Finland-based pulp and paper manufacturer Stora Enso is going to support the industrialisation of TreeToTextile, through setting up a demonstration plant at one of its Nordic facilities. IKEA and H&M have signed on so they can use the fibre in their furniture and clothing products, but the aim is that the entire industry should benefit from this sustainable fibre since it can be used in conventional supply chains.
New Zealand also has new emerging livestock industries such as scampi, and a number of biotech companies have been created to develop and commercialise nutraceuticals. However, to realise our potential, and put us on a global competitive footing, New Zealand needs to put sustainability at the top of its agenda. If we had the right investment in systemic change across industries, we could be adding huge value to products, while protecting the environment and enhancing biodiversity.
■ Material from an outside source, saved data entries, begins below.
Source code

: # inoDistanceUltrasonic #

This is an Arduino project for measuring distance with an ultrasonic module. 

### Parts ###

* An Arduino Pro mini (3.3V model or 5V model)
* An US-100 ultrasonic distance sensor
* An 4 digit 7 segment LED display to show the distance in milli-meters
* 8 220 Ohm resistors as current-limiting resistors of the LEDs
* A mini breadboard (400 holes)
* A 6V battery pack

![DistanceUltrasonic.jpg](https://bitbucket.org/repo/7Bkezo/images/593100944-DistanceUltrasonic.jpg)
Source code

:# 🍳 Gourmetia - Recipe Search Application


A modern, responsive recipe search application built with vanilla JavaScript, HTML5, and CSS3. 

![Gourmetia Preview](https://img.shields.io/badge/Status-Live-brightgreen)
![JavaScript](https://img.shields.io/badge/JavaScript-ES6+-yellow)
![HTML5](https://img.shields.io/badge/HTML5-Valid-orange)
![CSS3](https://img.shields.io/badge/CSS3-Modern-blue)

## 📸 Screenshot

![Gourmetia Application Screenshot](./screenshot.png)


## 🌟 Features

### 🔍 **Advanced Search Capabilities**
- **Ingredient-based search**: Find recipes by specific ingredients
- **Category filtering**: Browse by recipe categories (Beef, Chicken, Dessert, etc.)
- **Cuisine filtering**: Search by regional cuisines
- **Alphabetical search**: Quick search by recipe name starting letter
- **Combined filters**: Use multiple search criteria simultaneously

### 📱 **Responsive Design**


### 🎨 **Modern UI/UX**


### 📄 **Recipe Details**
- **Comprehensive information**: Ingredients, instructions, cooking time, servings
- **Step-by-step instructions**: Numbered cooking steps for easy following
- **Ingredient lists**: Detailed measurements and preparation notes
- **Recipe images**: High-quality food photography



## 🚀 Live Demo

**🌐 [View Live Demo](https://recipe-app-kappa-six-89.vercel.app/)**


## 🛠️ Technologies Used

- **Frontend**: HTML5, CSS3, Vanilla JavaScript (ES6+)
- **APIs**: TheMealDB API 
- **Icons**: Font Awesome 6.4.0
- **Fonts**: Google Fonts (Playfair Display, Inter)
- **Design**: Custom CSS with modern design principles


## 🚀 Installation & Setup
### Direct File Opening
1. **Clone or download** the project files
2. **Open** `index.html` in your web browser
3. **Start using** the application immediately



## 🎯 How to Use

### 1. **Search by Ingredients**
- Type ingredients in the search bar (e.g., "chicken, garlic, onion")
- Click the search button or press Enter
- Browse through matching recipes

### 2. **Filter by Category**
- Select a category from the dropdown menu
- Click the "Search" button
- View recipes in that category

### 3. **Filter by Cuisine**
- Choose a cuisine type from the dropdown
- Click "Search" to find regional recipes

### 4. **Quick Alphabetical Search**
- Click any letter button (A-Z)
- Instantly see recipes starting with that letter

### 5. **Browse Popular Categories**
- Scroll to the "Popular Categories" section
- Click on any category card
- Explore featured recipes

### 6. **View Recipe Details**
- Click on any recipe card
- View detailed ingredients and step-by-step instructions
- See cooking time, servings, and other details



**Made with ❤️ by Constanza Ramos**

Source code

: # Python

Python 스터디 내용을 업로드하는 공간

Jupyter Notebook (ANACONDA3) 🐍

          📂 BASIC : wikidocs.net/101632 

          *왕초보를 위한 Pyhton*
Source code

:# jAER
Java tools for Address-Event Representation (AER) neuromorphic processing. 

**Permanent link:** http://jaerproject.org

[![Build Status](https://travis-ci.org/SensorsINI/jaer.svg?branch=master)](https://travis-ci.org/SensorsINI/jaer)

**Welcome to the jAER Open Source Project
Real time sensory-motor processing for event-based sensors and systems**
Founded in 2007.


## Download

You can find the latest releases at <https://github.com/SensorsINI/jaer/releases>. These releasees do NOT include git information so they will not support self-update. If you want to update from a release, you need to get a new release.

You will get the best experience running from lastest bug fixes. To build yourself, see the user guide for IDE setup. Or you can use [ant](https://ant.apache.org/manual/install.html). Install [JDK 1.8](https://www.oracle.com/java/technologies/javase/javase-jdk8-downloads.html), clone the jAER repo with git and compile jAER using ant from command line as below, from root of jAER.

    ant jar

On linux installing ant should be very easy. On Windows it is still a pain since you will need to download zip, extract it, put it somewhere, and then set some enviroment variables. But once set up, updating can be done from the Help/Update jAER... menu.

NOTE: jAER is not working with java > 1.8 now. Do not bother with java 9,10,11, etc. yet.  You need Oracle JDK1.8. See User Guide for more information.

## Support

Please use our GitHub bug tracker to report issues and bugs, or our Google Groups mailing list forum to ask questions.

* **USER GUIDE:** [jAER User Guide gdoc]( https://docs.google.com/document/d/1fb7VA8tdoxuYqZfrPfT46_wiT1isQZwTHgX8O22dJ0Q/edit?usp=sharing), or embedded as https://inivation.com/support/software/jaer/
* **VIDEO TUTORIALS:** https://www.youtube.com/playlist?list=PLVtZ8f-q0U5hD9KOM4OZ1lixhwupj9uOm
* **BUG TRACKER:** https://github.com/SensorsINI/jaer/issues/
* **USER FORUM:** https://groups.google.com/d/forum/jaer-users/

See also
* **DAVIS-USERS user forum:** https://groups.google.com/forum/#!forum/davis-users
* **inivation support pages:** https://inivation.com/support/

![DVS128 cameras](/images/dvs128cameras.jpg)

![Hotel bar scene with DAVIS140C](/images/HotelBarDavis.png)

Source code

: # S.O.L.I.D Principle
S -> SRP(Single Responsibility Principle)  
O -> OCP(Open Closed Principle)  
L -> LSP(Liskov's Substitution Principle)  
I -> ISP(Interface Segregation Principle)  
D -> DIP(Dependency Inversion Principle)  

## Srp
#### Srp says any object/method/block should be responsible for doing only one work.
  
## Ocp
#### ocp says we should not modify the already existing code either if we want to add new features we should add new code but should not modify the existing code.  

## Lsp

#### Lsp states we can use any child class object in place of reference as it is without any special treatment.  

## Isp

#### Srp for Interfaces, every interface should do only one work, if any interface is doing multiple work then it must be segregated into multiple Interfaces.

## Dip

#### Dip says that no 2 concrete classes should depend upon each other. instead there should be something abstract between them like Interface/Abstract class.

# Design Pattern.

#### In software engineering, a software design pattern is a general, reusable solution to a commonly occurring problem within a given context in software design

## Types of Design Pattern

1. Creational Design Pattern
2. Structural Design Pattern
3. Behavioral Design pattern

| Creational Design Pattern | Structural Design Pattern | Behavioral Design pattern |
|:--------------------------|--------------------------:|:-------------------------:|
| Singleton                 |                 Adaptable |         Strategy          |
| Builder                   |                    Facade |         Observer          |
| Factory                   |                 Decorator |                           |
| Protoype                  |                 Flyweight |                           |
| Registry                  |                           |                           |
There are so many directions that we could go. We could capture methane on dairy farms and use it for fuel (for the milk trucks that go back to the factories), or we could be using waste from the farms to make plastic. We could add value to products through the use of advanced technologies such as seaweed extracts for cosmetics, or deriving high value ingredients from milk. We could convert algae in to fuel, recycle plastic, convert waste in to new furniture or clothing – the possibilities are endless.
To kick New Zealand’s circular bioeconomy into action, we need the Government to put in place a visionary strategy, and make it a central part of policy decisions.
New Zealand is behind the eight-ball on this on the global stage. Sectors in the EU, Japan, and the US see the bioeconomy as a means to re-industrialise across many sectors on the basis of their leadership in the biosciences.
The EU is well down the path of forming a circular bioeconomy, with a strong strategic vision, and waste laws. For example, EU states are required to recycle at least 55% of their municipal waste by 2025, 60% by 2030, and 65% by 2035.
China wants to substitute fuels with renewable resources and Brazil is investing in the bioeconomy to capitalise on its vast biological resources. Over the next 20 years Brazil could have 120 biorefineries – plants that use biomass to produce biofuels, biochemicals and other bioproducts with high added value – which could generate around US$400 billion in investments, according to the Brazilian Industrial Biotechnology Association.
The New Zealand Government needs to co-invest with industry, and support our innovative entrepreneurs with the skills to make this concept a reality. We have relied on our primary dairy exports for too long, and now is the time for us to really shine as an innovative nation. We have the skills to make it happen, we just need to lose our risk adverseness, and preoccupation with short term thinking around cost inputs.
I would encourage local manufacturers to make circular design thinking their main focus, and get ahead of the game.
Elspeth MacRae is the Chief Innovation & Science Officer at the New Zealand Forest Research Institute (Scion), the Crown Research Institute for forestry, wood and biomaterial products.